((

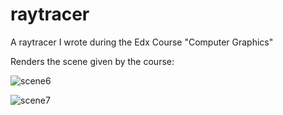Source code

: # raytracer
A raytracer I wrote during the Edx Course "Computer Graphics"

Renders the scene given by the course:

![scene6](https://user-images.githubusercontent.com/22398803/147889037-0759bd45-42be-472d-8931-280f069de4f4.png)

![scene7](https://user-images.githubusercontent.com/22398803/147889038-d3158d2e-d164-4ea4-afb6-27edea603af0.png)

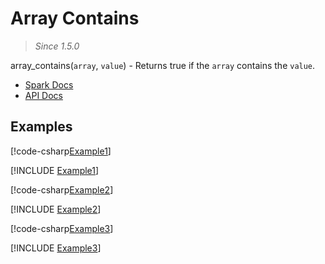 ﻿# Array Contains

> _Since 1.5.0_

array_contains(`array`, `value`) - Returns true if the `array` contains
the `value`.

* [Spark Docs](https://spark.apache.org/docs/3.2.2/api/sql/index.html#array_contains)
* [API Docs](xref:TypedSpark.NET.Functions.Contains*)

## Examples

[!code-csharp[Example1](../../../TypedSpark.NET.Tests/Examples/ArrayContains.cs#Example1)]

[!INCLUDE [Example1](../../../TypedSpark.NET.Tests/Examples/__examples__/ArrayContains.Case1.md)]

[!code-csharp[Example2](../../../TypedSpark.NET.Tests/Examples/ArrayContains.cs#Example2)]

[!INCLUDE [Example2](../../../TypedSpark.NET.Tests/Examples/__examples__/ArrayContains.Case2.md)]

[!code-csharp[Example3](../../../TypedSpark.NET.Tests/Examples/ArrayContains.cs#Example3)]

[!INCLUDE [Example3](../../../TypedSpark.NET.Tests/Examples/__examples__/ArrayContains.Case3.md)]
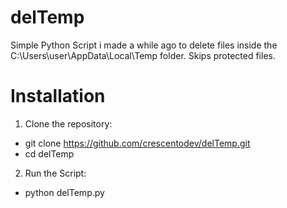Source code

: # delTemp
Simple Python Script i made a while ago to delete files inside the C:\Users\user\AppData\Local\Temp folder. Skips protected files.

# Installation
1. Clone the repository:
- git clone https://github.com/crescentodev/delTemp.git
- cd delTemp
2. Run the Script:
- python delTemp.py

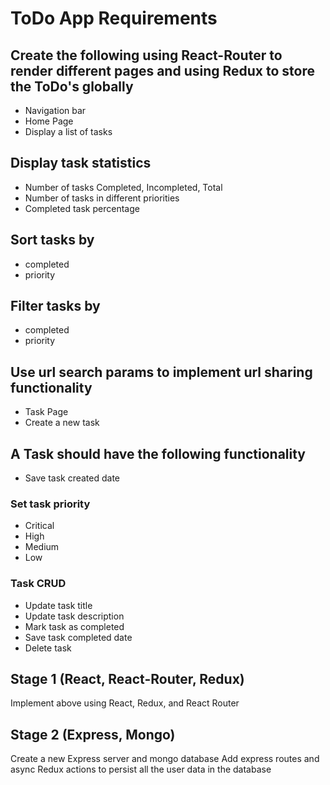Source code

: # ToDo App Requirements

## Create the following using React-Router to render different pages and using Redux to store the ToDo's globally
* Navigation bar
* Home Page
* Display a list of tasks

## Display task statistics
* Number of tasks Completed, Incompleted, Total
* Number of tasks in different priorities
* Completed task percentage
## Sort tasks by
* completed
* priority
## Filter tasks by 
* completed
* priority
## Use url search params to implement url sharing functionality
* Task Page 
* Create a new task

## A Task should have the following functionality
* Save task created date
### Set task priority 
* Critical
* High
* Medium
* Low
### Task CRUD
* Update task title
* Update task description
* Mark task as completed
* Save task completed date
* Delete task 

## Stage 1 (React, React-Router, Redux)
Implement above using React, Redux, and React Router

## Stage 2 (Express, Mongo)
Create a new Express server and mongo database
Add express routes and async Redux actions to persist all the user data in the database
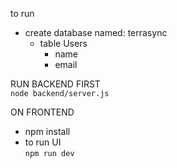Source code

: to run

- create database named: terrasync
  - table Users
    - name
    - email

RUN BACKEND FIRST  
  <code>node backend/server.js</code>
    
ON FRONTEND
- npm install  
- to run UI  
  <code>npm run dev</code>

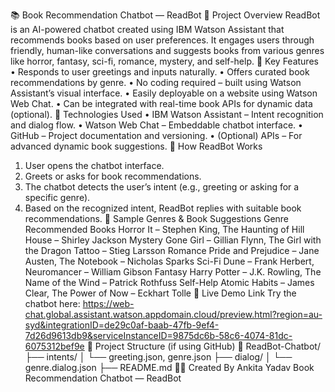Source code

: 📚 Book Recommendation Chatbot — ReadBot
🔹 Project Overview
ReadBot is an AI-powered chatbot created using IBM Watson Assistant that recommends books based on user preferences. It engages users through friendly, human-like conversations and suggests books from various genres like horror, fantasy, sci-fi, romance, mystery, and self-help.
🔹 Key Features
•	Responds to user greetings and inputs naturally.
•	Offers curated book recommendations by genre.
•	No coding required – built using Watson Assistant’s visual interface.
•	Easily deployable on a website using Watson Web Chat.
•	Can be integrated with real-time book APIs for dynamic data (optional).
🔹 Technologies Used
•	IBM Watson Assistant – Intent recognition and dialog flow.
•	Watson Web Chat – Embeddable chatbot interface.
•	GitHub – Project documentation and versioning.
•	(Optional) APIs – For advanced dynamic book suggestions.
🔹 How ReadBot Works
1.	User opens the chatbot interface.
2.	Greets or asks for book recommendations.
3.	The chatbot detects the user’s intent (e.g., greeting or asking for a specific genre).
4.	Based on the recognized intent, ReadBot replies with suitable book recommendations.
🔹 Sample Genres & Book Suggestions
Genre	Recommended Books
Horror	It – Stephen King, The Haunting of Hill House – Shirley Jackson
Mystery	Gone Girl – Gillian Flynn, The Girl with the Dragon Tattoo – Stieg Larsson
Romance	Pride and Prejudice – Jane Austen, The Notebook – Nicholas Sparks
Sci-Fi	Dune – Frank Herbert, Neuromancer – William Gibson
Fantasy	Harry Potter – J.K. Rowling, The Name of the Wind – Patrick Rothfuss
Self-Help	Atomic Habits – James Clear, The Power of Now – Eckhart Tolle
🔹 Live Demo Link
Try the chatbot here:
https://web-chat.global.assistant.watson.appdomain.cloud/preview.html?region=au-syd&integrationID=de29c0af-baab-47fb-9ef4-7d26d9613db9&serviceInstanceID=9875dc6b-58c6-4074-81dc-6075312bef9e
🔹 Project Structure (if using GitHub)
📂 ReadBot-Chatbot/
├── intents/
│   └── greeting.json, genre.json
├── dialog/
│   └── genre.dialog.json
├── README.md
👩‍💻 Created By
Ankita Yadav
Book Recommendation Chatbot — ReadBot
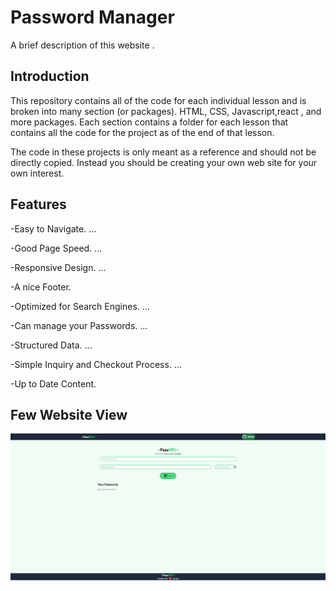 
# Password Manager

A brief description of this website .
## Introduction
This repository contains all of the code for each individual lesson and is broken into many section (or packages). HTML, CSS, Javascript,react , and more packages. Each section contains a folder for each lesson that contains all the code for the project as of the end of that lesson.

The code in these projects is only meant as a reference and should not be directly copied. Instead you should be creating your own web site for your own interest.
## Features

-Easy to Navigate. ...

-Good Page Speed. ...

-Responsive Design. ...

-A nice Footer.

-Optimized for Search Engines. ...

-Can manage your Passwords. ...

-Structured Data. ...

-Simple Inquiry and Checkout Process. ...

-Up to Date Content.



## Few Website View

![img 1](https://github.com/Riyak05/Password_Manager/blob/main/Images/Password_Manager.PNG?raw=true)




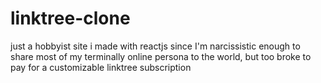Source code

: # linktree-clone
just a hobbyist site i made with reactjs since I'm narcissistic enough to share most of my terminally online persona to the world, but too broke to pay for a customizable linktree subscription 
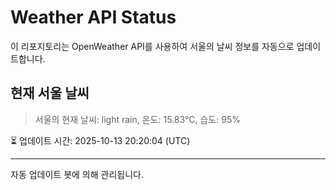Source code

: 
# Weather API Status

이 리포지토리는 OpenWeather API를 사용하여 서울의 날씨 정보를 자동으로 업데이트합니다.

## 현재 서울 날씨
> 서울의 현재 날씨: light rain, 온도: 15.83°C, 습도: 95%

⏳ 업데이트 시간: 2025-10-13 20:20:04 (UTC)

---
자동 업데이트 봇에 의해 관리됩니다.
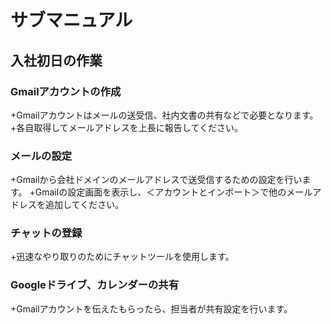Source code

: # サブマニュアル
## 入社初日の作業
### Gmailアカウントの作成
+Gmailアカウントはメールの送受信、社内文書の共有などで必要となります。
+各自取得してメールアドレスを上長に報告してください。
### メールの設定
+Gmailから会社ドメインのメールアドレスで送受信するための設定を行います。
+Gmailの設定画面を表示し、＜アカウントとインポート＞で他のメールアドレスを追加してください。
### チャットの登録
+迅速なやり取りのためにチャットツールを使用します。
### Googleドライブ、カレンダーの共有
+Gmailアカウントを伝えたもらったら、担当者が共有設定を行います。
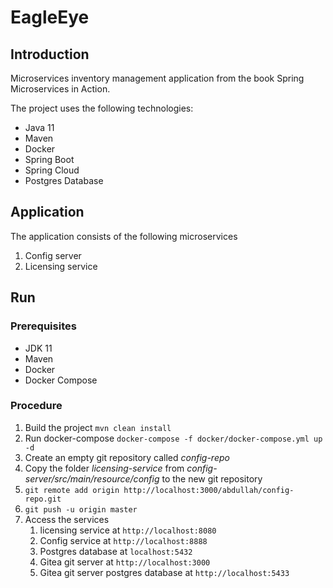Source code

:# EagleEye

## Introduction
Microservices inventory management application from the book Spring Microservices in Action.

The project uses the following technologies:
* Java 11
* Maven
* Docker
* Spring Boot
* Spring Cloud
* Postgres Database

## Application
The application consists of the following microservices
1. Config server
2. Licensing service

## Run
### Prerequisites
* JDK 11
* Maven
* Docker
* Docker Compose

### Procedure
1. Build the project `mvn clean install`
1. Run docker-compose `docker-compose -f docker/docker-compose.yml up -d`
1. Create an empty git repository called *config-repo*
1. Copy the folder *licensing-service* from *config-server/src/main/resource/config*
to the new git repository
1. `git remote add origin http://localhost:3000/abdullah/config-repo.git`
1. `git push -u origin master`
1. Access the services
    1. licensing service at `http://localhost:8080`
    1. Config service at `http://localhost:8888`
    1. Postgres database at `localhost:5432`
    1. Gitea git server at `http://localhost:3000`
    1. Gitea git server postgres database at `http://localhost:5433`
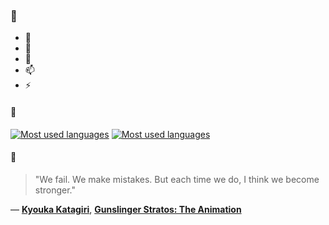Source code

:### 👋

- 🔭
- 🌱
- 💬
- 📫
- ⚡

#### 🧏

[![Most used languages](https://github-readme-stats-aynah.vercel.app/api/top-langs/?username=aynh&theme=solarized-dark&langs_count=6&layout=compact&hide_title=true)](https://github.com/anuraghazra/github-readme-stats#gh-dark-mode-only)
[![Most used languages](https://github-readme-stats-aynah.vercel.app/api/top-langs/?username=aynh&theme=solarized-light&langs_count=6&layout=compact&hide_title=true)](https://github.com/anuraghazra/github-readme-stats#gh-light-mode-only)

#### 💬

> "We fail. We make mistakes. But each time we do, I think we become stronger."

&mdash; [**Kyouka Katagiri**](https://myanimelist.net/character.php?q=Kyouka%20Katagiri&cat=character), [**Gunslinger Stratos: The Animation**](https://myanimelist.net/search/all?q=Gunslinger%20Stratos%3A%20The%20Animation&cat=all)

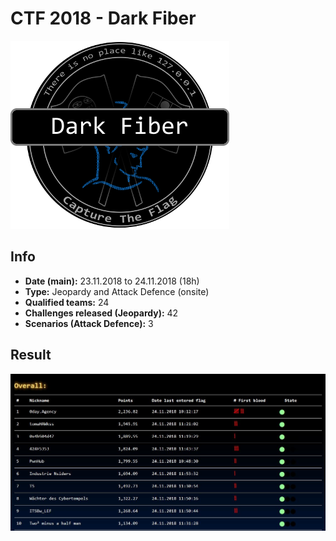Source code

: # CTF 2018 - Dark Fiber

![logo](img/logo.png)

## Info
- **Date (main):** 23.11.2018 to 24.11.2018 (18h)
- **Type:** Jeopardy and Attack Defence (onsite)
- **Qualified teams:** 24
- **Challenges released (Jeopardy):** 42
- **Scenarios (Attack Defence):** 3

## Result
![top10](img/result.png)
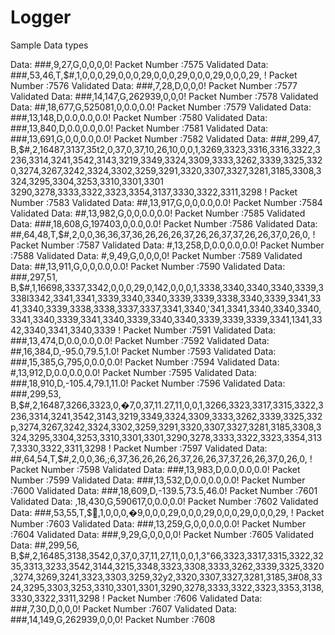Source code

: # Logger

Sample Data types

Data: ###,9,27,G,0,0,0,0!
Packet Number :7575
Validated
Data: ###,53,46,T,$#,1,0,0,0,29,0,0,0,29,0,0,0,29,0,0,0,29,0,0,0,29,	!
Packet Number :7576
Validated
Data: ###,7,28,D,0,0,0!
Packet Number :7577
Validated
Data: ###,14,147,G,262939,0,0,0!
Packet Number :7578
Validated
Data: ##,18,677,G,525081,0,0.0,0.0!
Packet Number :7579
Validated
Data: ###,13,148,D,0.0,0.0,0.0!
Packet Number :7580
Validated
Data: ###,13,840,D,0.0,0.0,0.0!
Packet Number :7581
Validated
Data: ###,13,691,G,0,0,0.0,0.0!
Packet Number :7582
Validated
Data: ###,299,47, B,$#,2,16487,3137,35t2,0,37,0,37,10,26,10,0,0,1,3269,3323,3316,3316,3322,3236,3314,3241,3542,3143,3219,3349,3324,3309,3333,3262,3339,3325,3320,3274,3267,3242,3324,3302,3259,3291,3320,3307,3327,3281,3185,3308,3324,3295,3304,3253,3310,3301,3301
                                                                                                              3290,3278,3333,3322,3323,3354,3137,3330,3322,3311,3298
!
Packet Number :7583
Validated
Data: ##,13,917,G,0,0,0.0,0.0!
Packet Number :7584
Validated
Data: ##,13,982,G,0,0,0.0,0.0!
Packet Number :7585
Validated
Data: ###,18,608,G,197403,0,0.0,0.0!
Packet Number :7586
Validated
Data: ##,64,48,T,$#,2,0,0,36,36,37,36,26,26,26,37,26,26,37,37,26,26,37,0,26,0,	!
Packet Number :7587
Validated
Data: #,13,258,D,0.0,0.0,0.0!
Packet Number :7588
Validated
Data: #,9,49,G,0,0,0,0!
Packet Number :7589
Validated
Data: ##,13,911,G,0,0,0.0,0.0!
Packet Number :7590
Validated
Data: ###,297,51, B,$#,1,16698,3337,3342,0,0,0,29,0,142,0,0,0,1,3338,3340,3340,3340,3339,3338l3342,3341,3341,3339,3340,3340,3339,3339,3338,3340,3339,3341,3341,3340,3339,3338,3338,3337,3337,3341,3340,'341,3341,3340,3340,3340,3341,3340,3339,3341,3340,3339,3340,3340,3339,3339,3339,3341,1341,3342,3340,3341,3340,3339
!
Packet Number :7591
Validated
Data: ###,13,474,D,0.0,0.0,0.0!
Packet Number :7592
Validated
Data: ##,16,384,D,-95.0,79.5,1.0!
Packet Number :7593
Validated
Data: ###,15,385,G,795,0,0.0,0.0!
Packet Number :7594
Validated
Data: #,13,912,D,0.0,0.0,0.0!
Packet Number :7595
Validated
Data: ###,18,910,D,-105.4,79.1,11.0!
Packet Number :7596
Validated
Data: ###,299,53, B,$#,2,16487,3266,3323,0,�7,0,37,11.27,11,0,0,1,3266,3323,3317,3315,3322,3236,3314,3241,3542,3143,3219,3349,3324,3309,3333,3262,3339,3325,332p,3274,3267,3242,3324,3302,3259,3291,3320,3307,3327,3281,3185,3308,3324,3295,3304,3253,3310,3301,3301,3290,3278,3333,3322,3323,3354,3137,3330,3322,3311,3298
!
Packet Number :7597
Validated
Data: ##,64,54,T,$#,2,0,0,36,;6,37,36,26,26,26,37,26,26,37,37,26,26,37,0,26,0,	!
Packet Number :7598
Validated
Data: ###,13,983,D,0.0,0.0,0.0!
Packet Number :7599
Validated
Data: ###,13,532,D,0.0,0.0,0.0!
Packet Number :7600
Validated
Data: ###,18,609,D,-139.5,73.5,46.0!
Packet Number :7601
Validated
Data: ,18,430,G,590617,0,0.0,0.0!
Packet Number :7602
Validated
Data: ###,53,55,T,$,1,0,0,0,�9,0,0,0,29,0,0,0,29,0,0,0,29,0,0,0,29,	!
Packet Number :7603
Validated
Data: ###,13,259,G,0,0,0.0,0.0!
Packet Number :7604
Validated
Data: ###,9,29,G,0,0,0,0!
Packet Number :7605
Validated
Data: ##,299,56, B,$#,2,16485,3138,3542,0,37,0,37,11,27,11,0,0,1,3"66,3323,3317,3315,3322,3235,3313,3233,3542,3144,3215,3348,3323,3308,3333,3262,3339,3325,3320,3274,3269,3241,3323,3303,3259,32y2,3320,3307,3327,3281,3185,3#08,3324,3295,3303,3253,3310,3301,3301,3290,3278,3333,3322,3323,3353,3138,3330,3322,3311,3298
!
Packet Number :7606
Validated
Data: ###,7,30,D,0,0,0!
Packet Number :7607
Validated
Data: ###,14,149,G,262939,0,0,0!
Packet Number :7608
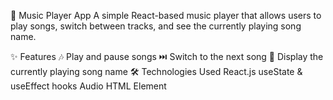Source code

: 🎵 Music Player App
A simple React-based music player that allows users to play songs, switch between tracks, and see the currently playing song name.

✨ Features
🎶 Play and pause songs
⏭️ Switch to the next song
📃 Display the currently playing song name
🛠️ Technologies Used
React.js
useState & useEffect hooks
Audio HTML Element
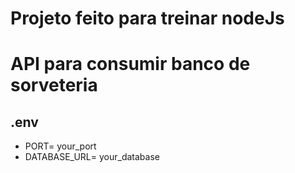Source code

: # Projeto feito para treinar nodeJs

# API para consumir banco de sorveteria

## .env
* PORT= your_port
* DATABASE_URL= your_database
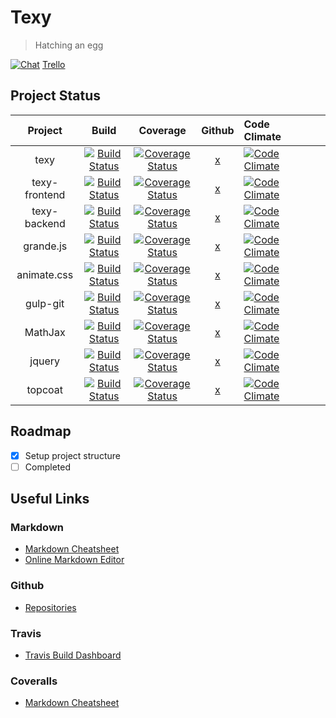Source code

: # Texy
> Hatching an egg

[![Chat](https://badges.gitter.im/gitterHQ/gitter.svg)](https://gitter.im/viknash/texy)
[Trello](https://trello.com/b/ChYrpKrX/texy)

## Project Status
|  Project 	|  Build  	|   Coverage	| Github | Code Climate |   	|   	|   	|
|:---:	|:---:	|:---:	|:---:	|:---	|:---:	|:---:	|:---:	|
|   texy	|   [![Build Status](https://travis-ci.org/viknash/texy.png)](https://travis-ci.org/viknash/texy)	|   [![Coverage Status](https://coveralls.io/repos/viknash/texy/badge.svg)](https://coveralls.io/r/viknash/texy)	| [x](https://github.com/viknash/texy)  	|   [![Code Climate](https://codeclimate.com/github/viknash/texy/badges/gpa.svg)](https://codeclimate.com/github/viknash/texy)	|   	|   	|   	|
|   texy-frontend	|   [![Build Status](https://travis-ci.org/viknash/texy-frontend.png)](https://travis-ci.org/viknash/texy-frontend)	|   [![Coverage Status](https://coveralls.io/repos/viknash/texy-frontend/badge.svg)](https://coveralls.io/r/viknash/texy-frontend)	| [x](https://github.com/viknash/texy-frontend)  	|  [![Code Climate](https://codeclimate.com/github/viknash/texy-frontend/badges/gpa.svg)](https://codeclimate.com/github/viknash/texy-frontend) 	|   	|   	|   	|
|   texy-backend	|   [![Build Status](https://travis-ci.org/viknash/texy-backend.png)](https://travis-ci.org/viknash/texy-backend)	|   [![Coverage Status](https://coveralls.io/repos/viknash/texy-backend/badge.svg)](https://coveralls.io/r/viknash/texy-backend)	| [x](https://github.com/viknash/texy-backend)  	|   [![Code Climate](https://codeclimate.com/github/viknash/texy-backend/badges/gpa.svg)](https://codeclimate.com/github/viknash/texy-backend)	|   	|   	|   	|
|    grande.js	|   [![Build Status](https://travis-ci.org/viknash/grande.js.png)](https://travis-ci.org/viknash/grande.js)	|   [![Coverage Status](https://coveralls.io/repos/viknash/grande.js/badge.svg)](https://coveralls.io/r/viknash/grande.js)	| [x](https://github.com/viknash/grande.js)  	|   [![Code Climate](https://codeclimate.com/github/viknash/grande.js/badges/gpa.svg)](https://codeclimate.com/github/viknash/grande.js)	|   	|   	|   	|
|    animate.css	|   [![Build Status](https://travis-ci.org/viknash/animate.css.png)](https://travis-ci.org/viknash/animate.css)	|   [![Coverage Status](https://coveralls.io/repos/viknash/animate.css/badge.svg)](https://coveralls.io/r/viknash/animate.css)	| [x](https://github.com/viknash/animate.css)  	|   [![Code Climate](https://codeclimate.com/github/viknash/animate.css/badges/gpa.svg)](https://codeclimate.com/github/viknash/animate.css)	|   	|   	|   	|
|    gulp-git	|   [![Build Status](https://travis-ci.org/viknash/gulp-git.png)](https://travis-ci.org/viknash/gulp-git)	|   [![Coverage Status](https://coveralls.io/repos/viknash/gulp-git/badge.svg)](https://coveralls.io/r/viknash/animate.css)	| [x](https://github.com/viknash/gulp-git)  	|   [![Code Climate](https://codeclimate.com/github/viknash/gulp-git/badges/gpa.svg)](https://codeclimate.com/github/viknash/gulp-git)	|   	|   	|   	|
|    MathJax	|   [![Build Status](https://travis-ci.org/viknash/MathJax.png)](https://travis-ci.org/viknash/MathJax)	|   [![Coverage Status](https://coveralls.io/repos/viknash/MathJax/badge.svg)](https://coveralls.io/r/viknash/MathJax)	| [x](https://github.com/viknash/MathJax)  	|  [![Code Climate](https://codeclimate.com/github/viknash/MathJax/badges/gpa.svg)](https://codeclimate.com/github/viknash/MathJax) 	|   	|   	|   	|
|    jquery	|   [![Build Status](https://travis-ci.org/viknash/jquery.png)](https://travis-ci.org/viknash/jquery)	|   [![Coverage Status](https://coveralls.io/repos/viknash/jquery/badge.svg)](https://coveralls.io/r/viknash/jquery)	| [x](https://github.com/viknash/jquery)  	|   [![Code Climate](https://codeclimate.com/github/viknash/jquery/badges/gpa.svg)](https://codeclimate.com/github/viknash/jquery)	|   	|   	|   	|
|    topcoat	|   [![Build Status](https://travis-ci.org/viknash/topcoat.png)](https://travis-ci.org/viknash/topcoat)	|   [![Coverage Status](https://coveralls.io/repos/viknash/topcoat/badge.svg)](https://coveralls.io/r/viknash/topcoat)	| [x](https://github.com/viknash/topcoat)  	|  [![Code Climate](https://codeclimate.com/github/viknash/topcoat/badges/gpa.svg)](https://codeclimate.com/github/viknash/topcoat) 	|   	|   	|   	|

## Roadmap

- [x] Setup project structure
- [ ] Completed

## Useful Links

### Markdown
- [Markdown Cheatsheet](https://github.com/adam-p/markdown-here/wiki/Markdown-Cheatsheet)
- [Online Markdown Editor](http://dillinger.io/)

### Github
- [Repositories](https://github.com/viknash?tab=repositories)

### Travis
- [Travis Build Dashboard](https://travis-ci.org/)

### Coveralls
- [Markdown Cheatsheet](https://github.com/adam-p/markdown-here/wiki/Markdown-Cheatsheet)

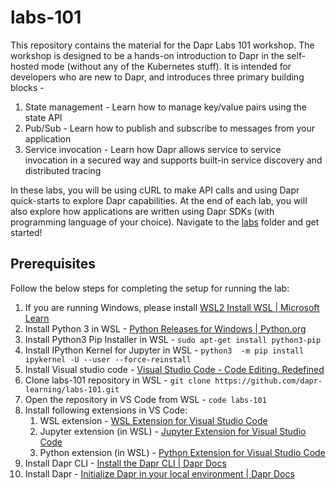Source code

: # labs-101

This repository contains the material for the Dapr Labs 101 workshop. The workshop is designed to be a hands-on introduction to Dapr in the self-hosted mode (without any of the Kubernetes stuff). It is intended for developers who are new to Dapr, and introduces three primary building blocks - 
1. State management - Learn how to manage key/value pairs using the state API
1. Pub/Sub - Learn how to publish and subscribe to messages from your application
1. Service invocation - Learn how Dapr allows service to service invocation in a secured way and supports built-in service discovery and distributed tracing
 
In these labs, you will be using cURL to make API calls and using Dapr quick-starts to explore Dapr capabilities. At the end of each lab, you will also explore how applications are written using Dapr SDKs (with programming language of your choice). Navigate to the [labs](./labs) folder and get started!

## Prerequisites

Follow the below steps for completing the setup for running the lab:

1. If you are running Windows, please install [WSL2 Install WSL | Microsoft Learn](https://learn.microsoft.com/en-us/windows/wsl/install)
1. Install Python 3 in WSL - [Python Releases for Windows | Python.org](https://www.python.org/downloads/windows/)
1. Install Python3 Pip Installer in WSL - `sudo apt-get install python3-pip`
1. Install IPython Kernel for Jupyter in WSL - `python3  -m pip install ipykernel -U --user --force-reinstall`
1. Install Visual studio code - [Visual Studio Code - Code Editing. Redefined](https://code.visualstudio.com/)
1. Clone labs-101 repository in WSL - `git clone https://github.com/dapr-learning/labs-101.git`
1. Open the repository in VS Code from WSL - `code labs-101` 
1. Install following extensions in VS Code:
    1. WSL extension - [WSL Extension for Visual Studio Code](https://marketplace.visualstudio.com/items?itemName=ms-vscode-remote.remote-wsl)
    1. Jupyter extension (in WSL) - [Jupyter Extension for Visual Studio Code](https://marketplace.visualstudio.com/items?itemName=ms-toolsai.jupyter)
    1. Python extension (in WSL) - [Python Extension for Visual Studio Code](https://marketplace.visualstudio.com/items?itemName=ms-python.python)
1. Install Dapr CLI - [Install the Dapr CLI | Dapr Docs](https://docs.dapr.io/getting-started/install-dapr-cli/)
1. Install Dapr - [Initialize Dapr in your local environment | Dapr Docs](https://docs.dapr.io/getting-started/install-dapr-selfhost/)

))

■ WHAT TO PRODUCE ■
Take every line from the records that holds "marketplace" and copy it down.

■ YOUR SOLUTION ■
    1. WSL extension - [WSL Extension for Visual Studio Code](https://marketplace.visualstudio.com/items?itemName=ms-vscode-remote.remote-wsl)
    1. Jupyter extension (in WSL) - [Jupyter Extension for Visual Studio Code](https://marketplace.visualstudio.com/items?itemName=ms-toolsai.jupyter)
    1. Python extension (in WSL) - [Python Extension for Visual Studio Code](https://marketplace.visualstudio.com/items?itemName=ms-python.python)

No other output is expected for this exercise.